The Temporary Business Stop Strategy
You can use the temporary business stop if your home has no home office. The stop will allow you to turn the commute from your home to the office into a deductible business trip.
If you drive from your home to your office, that is a personal trip. So, it is a non-deductible commute.
However, if you claim a home-office deduction, when you drive from your home to a business stop and from the business stop to your office, it qualifies as a business trip.
Note: If you have an office in your home that does not qualify as a principal office, then the IRS calls the trip from your home to the business stop the “first stop.” This trip is not deductible.
If your home office does not qualify as a principal office and you do not have an office outside the home. When you drive from that home office to a business stop and back home, the IRS does not recognize the trip as a business trip. Instead, it is a personal commute and is non-deductible under the IRS first and last stop rule.
The Home-Office Strategy
When you have a principal office in your home and another office outside the home. Then, there is no commuting mileage from your home to your office. You do not need to work at home to use this strategy. All you need is a home office that can qualify as a principal office under the law.
So, if you have a principal office at home and drive to your office outside the house and work all day at the office and then drive back home. The round trip from home to office and then back home is deductible business mileage.
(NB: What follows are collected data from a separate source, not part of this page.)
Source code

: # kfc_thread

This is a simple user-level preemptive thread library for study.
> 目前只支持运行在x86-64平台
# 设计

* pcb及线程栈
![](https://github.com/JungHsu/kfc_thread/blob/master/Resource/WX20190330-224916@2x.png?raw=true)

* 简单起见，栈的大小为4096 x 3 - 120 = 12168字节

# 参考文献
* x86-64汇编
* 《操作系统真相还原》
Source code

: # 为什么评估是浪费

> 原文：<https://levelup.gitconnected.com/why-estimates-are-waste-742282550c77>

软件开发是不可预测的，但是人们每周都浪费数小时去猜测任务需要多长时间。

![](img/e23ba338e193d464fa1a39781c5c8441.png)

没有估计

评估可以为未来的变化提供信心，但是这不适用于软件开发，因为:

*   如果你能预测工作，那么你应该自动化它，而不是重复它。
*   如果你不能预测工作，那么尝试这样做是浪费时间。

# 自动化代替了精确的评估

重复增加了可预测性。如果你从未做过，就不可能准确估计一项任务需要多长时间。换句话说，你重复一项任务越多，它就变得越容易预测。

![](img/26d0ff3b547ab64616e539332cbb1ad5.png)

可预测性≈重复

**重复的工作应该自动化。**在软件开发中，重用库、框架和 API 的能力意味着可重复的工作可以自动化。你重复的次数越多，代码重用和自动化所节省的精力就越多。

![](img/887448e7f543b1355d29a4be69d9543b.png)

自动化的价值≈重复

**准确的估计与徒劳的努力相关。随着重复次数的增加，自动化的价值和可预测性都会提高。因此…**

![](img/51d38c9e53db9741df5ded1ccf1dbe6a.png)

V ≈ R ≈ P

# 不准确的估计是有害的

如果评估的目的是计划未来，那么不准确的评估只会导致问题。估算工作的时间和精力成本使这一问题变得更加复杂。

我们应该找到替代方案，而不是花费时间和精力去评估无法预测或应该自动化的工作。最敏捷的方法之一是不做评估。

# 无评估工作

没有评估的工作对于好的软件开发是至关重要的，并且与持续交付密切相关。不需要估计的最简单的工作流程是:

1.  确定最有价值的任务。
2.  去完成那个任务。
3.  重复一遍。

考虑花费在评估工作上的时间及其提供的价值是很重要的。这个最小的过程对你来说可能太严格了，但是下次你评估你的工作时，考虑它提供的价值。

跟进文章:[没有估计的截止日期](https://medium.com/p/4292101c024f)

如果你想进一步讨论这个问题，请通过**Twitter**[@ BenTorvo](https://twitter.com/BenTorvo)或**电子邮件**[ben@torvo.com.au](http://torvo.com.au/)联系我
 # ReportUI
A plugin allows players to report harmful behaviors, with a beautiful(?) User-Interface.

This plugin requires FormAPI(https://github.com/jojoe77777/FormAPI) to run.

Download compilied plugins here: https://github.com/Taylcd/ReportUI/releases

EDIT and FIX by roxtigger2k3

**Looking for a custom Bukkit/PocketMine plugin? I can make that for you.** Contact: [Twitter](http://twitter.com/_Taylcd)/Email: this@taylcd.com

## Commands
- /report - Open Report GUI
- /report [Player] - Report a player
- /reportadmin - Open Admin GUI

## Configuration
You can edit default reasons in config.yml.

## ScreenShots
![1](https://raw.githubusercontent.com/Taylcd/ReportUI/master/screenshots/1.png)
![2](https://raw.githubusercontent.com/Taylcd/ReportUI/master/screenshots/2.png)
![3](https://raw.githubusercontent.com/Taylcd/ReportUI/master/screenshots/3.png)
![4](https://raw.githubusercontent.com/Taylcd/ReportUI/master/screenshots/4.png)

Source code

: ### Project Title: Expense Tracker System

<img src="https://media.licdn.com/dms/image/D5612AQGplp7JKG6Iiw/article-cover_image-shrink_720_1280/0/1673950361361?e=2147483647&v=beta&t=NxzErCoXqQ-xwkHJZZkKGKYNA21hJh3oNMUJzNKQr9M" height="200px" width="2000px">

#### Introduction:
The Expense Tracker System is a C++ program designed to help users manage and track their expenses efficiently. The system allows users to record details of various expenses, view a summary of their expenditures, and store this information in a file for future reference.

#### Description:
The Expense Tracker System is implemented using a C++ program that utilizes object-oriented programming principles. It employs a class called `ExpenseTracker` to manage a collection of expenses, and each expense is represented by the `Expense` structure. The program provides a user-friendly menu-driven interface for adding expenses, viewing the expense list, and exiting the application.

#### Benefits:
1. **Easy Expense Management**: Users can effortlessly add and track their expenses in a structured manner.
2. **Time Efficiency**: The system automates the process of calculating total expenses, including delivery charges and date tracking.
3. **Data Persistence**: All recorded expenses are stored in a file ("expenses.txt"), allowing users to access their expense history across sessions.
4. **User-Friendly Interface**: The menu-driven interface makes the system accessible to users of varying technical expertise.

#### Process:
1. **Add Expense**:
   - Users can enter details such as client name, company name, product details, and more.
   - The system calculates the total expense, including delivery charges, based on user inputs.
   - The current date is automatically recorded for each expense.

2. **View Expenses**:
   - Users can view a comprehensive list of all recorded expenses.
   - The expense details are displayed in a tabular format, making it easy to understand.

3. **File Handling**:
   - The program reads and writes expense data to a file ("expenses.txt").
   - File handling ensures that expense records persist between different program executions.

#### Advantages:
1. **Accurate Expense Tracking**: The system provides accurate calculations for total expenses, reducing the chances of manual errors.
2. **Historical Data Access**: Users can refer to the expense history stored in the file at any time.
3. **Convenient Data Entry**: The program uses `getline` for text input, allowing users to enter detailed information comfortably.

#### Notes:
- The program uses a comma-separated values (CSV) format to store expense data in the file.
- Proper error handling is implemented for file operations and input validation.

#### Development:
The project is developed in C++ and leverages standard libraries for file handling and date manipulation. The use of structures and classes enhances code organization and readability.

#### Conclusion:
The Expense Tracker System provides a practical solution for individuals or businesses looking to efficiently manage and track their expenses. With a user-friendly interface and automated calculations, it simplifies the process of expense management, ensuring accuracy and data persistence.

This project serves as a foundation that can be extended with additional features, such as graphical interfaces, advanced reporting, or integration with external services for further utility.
Therefore, it is obvious that establishing a principal office in your home is the easiest way to eliminate commuting mileage and increase tax deductions.
Trips That Begin And End At Your Office
If the trips are to a business stop, then they qualify as business mileage. If they are to a personal stop, then they are personal mileage. However, if the trip involves business and personal stops and the personal stops are not far out of the way, then they can all be counted as business stops.
For example, if you drive 10 miles from your office to buy some office supplies, but on the way, you make a 1-mile stop to collect your dry cleaning. So, your round trip is 19 miles, and the direct trip to the business stop is 9 miles. This 1-mile detour is known as de minimis (minor), so you can record the whole 19 miles as business mileage.
When recording the mileage, you can write: “Round trip for office supplies, 19 miles (1-mile detour at dry cleaners, minor)”.
Using the Sampling Method
In order to satisfy the requirements for mileage log sampling, you must keep records of your business and personal miles for at least 3 months. Keeping your mileage log for three months is fine, but if possible, you can keep the log for the whole year.
Summary of using Business Mileage as a Tax Deduction
You have a deductible business mileage when you drive:
- from your home to a business stop and from that business stop to your office.
- from your home that has a principal office to your office outside the home.
- from your office to a business stop.
- from one business stop to another business stop.
- from one business stop to another business stop with a minor (de minimis) personal stop.
You have a non-deductible personal mileage when you drive:
- from your home to a business stop and back home (if you have no principal office in your home).
- from your home to a first business stop, and from the last business stop back home (if you have no principal office in your home and did not stop at your office outside the home).
- from your home to your office (if you have no principal office in your home).
Before you claim mileage deductions, make sure you write them down in your mileage log. If you are being audited, the IRS will ask for the log. The log must contain dates, destinations, and reasons for travel. You can do this by keeping a calendar in your car to record mileage. There are also apps that automatically detect when you travel and record the mileage.
Taking advantage of the business-mileage rule can increase your tax deductions. However, make sure that you follow IRS rules to be able to claim this deduction.